• _What to work on_: Could you copy each line of the entries that contains "This"?

(Dataset records)
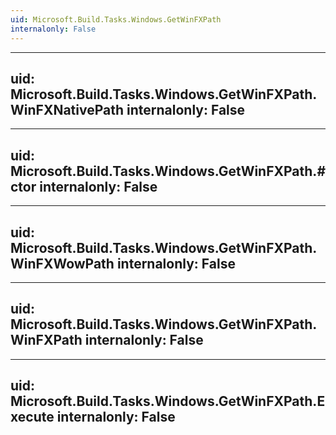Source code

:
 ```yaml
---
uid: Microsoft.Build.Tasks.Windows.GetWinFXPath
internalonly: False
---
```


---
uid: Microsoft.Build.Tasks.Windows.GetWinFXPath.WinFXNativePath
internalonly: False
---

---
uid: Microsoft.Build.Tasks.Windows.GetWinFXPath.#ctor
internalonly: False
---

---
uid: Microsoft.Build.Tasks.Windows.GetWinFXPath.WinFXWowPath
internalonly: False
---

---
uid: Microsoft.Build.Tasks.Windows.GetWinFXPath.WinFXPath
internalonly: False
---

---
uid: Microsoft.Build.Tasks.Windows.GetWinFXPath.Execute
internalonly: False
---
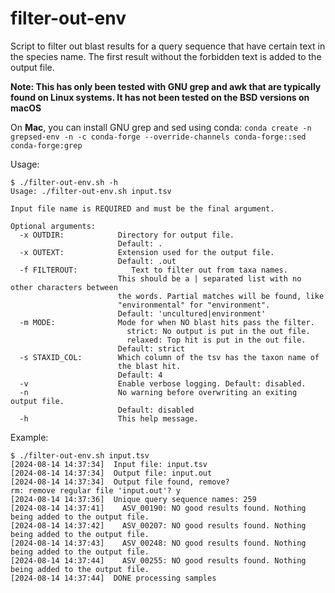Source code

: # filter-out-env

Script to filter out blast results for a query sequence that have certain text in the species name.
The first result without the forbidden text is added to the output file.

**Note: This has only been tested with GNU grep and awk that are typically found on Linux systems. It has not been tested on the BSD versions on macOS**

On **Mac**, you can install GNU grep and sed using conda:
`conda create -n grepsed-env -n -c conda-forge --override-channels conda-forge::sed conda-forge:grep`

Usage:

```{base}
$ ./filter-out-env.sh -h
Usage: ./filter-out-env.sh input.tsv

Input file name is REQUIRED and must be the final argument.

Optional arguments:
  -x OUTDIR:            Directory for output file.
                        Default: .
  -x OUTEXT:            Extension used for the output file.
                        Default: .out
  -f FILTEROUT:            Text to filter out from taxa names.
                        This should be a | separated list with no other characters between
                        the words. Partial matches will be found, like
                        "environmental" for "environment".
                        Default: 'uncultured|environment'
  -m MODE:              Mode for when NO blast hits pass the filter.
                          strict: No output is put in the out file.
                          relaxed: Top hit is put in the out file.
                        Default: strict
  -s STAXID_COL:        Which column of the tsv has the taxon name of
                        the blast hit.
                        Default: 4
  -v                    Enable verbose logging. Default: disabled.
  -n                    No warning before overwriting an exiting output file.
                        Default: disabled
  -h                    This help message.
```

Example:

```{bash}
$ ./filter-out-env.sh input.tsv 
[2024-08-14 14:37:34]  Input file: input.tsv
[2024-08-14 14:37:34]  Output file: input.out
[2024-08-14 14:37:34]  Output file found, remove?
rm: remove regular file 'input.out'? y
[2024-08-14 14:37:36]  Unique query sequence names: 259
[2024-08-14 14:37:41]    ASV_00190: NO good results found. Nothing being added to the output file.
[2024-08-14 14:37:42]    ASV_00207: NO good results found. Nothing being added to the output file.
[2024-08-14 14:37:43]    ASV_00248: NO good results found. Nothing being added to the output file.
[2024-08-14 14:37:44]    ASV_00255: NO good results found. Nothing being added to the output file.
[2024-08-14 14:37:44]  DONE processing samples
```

• _Finished task_:
**Note: This has only been tested with GNU grep and awk that are typically found on Linux systems. It has not been tested on the BSD versions on macOS**
                        This should be a | separated list with no other characters between
  -h                    This help message.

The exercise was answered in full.